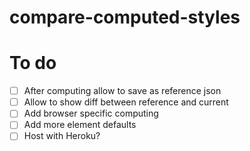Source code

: # compare-computed-styles

# To do

- [ ] After computing allow to save as reference json
- [ ] Allow to show diff between reference and current
- [ ] Add browser specific computing
- [ ] Add more element defaults
- [ ] Host with Heroku?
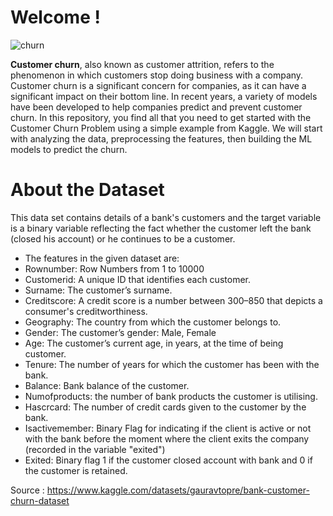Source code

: # Welcome !

![churn](../images/Customer-Churn.PNG)

**Customer churn**, also known as customer attrition, refers to the phenomenon in which customers stop doing business with a company. Customer churn is a significant concern for companies, as it can have a significant impact on their bottom line. 
In recent years, a variety of models have been developed to help companies predict and prevent customer churn. 
In this repository, you find all that you need to get started with the Customer Churn Problem using a simple example from Kaggle. We will start with analyzing the data, preprocessing the features, then building the ML models to predict the churn.


# About the Dataset

This data set contains details of a bank's customers and the target variable is a binary variable reflecting the fact whether the customer left the bank (closed his account) or he continues to be a customer. 

- The features in the given dataset are:
- Rownumber: Row Numbers from 1 to 10000
- Customerid: A unique ID that identifies each customer.
- Surname: The customer’s surname.
- Creditscore: A credit score is a number between 300–850 that depicts a consumer's creditworthiness.
- Geography: The country from which the customer belongs to.
- Gender: The customer’s gender: Male, Female
- Age: The customer’s current age, in years, at the time of being customer.
- Tenure: The number of years for which the customer has been with the bank.
- Balance: Bank balance of the customer.
- Numofproducts: the number of bank products the customer is utilising.
- Hascrcard: The number of credit cards given to the customer by the bank.
- Isactivemember: Binary Flag for indicating if the client is active or not with the bank before the moment where the client exits the company (recorded in the variable "exited")
- Exited: Binary flag 1 if the customer closed account with bank and 0 if the customer is retained.

Source : https://www.kaggle.com/datasets/gauravtopre/bank-customer-churn-dataset



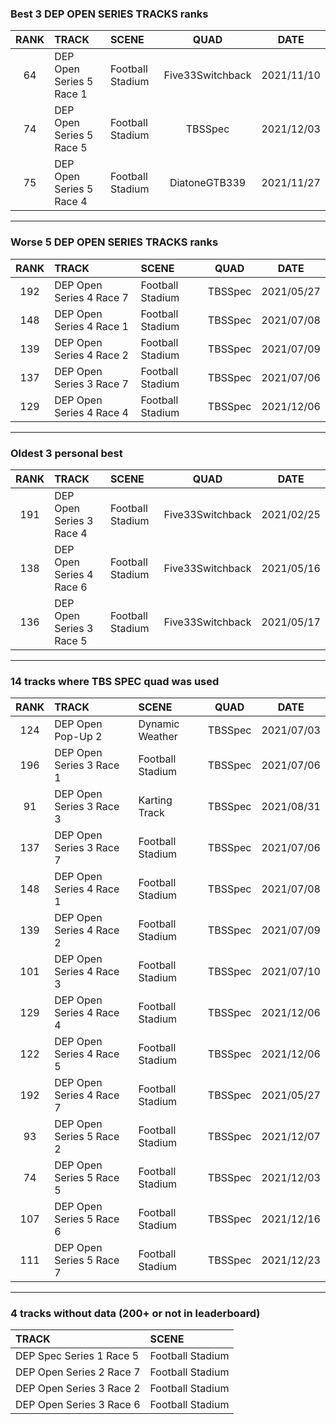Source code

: ### Best 3 DEP OPEN SERIES TRACKS ranks
|RANK|TRACK|SCENE|QUAD|DATE|
|:---:|:---|:---|:---:|:---:|
|64|DEP Open Series 5 Race 1|Football Stadium|Five33Switchback|2021/11/10|
|74|DEP Open Series 5 Race 5|Football Stadium|TBSSpec|2021/12/03|
|75|DEP Open Series 5 Race 4|Football Stadium|DiatoneGTB339|2021/11/27|
---
### Worse 5 DEP OPEN SERIES TRACKS ranks
|RANK|TRACK|SCENE|QUAD|DATE|
|:---:|:---|:---|:---:|:---:|
|192|DEP Open Series 4 Race 7|Football Stadium|TBSSpec|2021/05/27|
|148|DEP Open Series 4 Race 1|Football Stadium|TBSSpec|2021/07/08|
|139|DEP Open Series 4 Race 2|Football Stadium|TBSSpec|2021/07/09|
|137|DEP Open Series 3 Race 7|Football Stadium|TBSSpec|2021/07/06|
|129|DEP Open Series 4 Race 4|Football Stadium|TBSSpec|2021/12/06|
---
### Oldest 3 personal best
|RANK|TRACK|SCENE|QUAD|DATE|
|:---:|:---|:---|:---:|:---:|
|191|DEP Open Series 3 Race 4|Football Stadium|Five33Switchback|2021/02/25|
|138|DEP Open Series 4 Race 6|Football Stadium|Five33Switchback|2021/05/16|
|136|DEP Open Series 3 Race 5|Football Stadium|Five33Switchback|2021/05/17|
---
### 14 tracks where TBS SPEC quad was used
|RANK|TRACK|SCENE|QUAD|DATE|
|:---:|:---|:---|:---:|:---:|
|124|DEP Open Pop-Up 2|Dynamic Weather|TBSSpec|2021/07/03|
|196|DEP Open Series 3 Race 1|Football Stadium|TBSSpec|2021/07/06|
|91|DEP Open Series 3 Race 3|Karting Track|TBSSpec|2021/08/31|
|137|DEP Open Series 3 Race 7|Football Stadium|TBSSpec|2021/07/06|
|148|DEP Open Series 4 Race 1|Football Stadium|TBSSpec|2021/07/08|
|139|DEP Open Series 4 Race 2|Football Stadium|TBSSpec|2021/07/09|
|101|DEP Open Series 4 Race 3|Football Stadium|TBSSpec|2021/07/10|
|129|DEP Open Series 4 Race 4|Football Stadium|TBSSpec|2021/12/06|
|122|DEP Open Series 4 Race 5|Football Stadium|TBSSpec|2021/12/06|
|192|DEP Open Series 4 Race 7|Football Stadium|TBSSpec|2021/05/27|
|93|DEP Open Series 5 Race 2|Football Stadium|TBSSpec|2021/12/07|
|74|DEP Open Series 5 Race 5|Football Stadium|TBSSpec|2021/12/03|
|107|DEP Open Series 5 Race 6|Football Stadium|TBSSpec|2021/12/16|
|111|DEP Open Series 5 Race 7|Football Stadium|TBSSpec|2021/12/23|
---
### 4 tracks without data (200+ or not in leaderboard)
|TRACK|SCENE|
|:---|:---|
|DEP Spec Series 1 Race 5|Football Stadium|
|DEP Open Series 2 Race 7|Football Stadium|
|DEP Open Series 3 Race 2|Football Stadium|
|DEP Open Series 3 Race 6|Football Stadium|
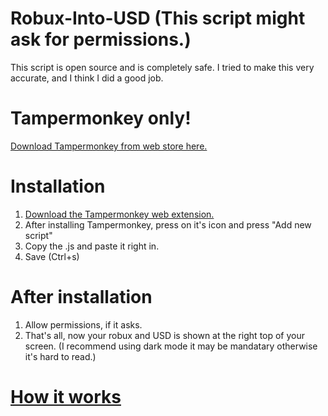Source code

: # Robux-Into-USD (This script might ask for permissions.)
This script is open source and is completely safe.
I tried to make this very accurate, and I think I did a good job.
# Tampermonkey only!
[Download Tampermonkey from web store here.](https://chromewebstore.google.com/detail/tampermonkey/dhdgffkkebhmkfjojejmpbldmpobfkfo?)
# Installation
1. [Download the Tampermonkey web extension.](https://chromewebstore.google.com/detail/tampermonkey/dhdgffkkebhmkfjojejmpbldmpobfkfo?)
2. After installing Tampermonkey, press on it's icon and press "Add new script"
3. Copy the .js and paste it right in.
4. Save (Ctrl+s)
# After installation
1. Allow permissions, if it asks.
2. That's all, now your robux and USD is shown at the right top of your screen.
(I recommend using dark mode it may be mandatary otherwise it's hard to read.)
# [How it works](https://github.com/user-attachments/assets/8a724797-17b4-4c4a-a529-12656611e216)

::::::::::

▸ What needs to be done
From the first line of the entries above through the line with "- [ ] Host with Heroku?", set down each line exactly and drop the pictures.

▸ Written solution
Source code

: # compare-computed-styles

# To do

- [ ] After computing allow to save as reference json
- [ ] Allow to show diff between reference and current
- [ ] Add browser specific computing
- [ ] Add more element defaults
- [ ] Host with Heroku?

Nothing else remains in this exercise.